# Data extracted from a collection
§
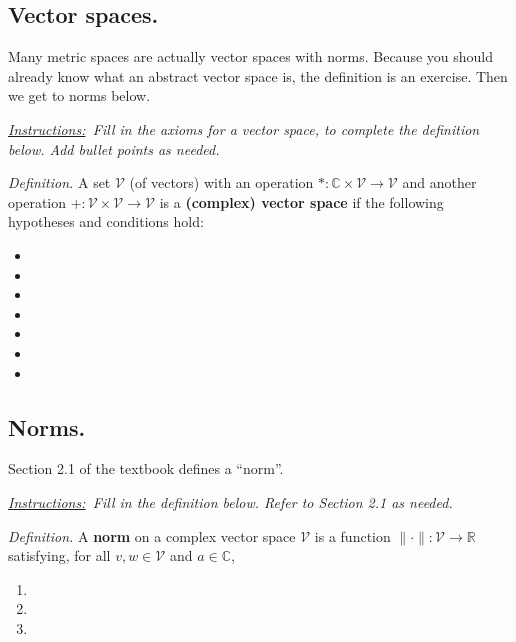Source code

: \documentclass[12pt]{article}
\newcommand{\cV}{\mathcal{V}}
\newcommand{\CC}{\mathbb{C}}
\newcommand{\RR}{\mathbb{R}}
\newcommand{\sect}[1]{\subsection*{#1.}}
\newcommand{\defin}{\emph{Definition.}\,\,}
\newcommand{\instruct}[2]{\emph{\underline{Instructions:}\, #2} \vspace*{#1mm}}
\begin{document}
\sect{Vector spaces}  Many metric spaces are actually vector spaces with norms.  Because you should already know what an abstract vector space is, the definition is an exercise.  Then we get to norms below.

\instruct{0}{Fill in the axioms for a vector space, to complete the definition below.  Add bullet points as needed.}

\defin A set $\cV$ (of vectors) with an operation $*:\CC\times \cV \to \cV$ and another operation $+:\cV\times \cV\to \cV$ is a \textbf{(complex) vector space} if the following hypotheses and conditions hold:
\begin{itemize}
\item \phantom{x} \vspace{5mm}

\item \phantom{x} \vspace{5mm}

\item \phantom{x} \vspace{5mm}

\item \phantom{x} \vspace{5mm}

\item \phantom{x} \vspace{5mm}

\item \phantom{x} \vspace{5mm}

\item \phantom{x} \vspace{25mm}

\end{itemize}


\sect{Norms} \label{topic:norms}

Section 2.1 of the textbook defines a ``norm''.

\instruct{0}{Fill in the definition below.  Refer to Section 2.1 as needed.}

\defin A \textbf{norm} on a complex vector space $\cV$ is a function $\|\cdot\|:\cV \to \RR$ satisfying, for all $v,w\in\cV$ and $a\in \CC$,
\begin{enumerate}
\item \phantom{foo} \vspace{5mm}

\item \phantom{foo} \vspace{5mm}

\item \phantom{foo} \vspace{7mm}

\end{enumerate}
\end{document}
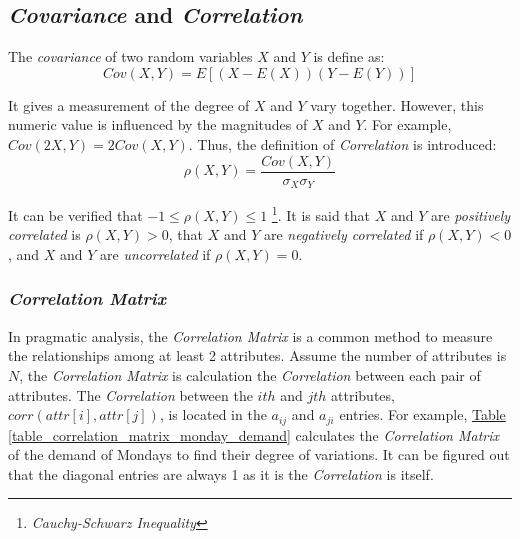 \documentclass[12pt,a4paper]{report}
\begin{document}
        \subsection{\emph{Covariance} and \emph{Correlation}}

        The \emph{covariance} of two random variables $X$ and $Y$ is define as:
        \begin{equation}
            Cov(X,Y)=E[(X-E(X))(Y-E(Y))]
        \end{equation}

        It gives a measurement of the degree of $X$ and $Y$ vary together. However, this numeric value is influenced by the magnitudes of $X$ and $Y$. For example, $Cov(2X,Y) = 2Cov(X,Y)$. Thus, the definition of \emph{Correlation} is introduced:
        \begin{equation}
            \rho(X,Y) = \frac{Cov(X,Y)}{\sigma_X \sigma_Y}
        \end{equation}

        It can be verified that $ -1 \leq \rho(X,Y) \leq 1 $ \footnote{\emph{Cauchy-Schwarz Inequality}}. It is said that $X$ and $Y$ are \emph{positively correlated} is $\rho(X,Y) > 0$, that $X$ and $Y$ are \emph{negatively correlated} if $\rho(X,Y) < 0$, and $X$ and $Y$ are \emph{uncorrelated} if $\rho(X,Y) = 0$.

        \subsubsection{\emph{Correlation Matrix}}
        In pragmatic analysis, the \emph{Correlation Matrix} is a common method to measure the relationships among at least 2 attributes. Assume the number of attributes is $N$, the \emph{Correlation Matrix} is calculation the \emph{Correlation} between each pair of attributes. The \emph{Correlation} between the $ith$ and $jth$ attributes, $corr(attr[i],attr[j])$, is located in the $a_{ij}$ and $a_{ji} $ entries. For example, \hyperref[table_correlation_matrix_monday_demand]{Table \ref*{table_correlation_matrix_monday_demand}} calculates the \emph{Correlation Matrix} of the demand of Mondays to find their degree of variations. It can be figured out that the diagonal entries are always 1 as it is the \emph{Correlation} is itself.
        
\end{document}
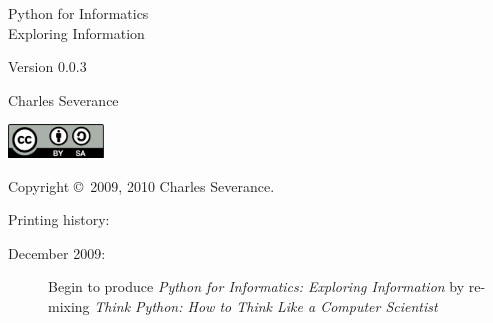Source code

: \documentclass[10pt]{book}
\newcommand{\theversion}{0.0.3}
\begin{document}
\begin{latexonly}





\blankpage
\blankpage

\pagebreak
\thispagestyle{empty}

\begin{flushright}
\vspace*{2.0in}

\begin{spacing}{3}
{\huge Python for Informatics}\\
{\Large Exploring Information}
\end{spacing}

\vspace{0.25in}

Version \theversion

\vspace{0.5in}


{\Large
Charles Severance\\
}


\vspace{2.5in}

\centerline{\includegraphics[width=1in]{figs2/by-sa.eps}}
\vfill

\end{flushright}


\pagebreak
\thispagestyle{empty}

{\small
Copyright \copyright ~2009, 2010 Charles Severance.


Printing history:

\begin{description}

\item[December 2009:] Begin to 
produce 
{\em Python for Informatics: Exploring Information}
by re-mixing
{\em Think Python: How to Think Like
a Computer Scientist}


\end{description}}
\end{latexonly}
\end{document}
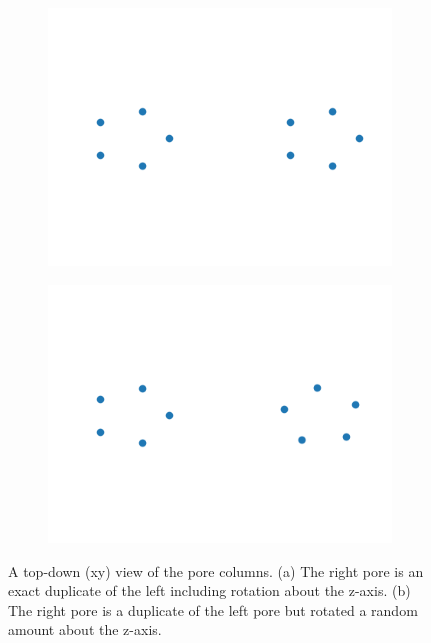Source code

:\documentclass{article}
\begin{document}
  \begin{figure}[!htb]
  \centering
  \begin{subfigure}{0.45\textwidth}
  \includegraphics[width=\textwidth]{same_rotation.png}
  \caption{}\label{fig:same_rotation}
  \end{subfigure}
  \begin{subfigure}{0.45\textwidth}
  \includegraphics[width=\textwidth]{different_rotation.png}
  \caption{}\label{fig:different_rotation}
  \end{subfigure}
  \caption{A top-down (xy) view of the pore columns. (a) The right pore is an
  exact duplicate of the left including rotation about the z-axis. (b) The right
  pore is a duplicate of the left pore but rotated a random amount about the 
  z-axis.}\label{fig:initial_rotations}
  \end{figure}
\end{document}
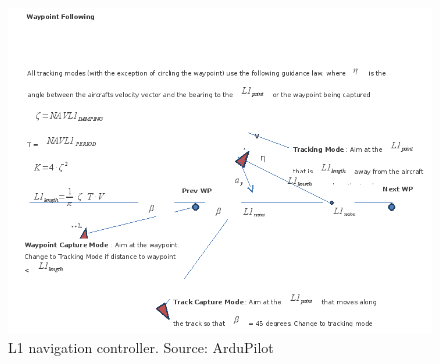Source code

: \begin{figure}[H]
\centering
  \includegraphics[width=0.8\linewidth]{figs/l1.png}	
  \caption{L1 navigation controller. Source: ArduPilot}
  \label{fig:l1_loop}
\end{figure}

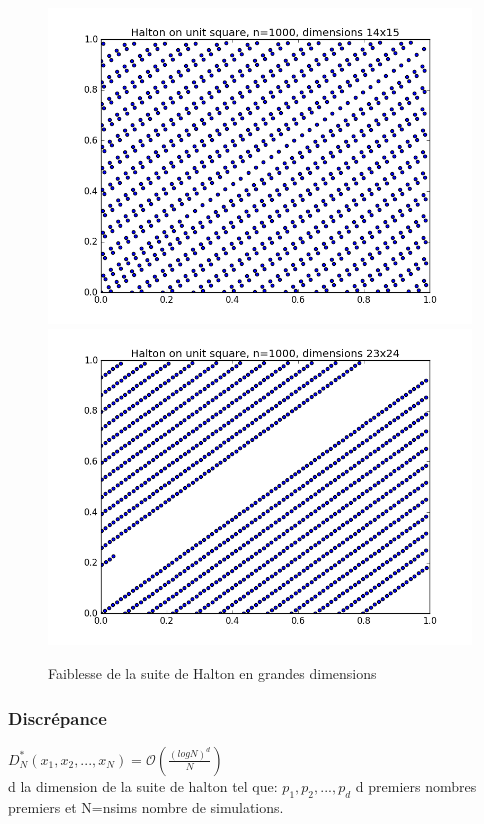 \documentclass[12pt]{report}
\begin{document}
\begin{figure}[!h]
\centering
\includegraphics[scale=0.5]{figure_2-halton-dimensions 14 15.png}
\includegraphics[scale=0.5]{figure_2-halton-dimensions 23 24.png}	
\caption{Faiblesse de la suite de Halton en grandes dimensions}
\end{figure}

\subsubsection{Discrépance}
$D_N^*(x_1,x_2,...,x_N)=\mathcal{O}(\frac{(logN)^d}{N}) $\\
d la dimension de la suite de halton tel que: $p_1,p_2,...,p_d$ d premiers nombres premiers et N=nsims nombre de simulations.
\end{document}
§
# Prompt
Every line in the data that includes the word "degree" should be counted, and only the resulting number given.

# Answer to the exercise
2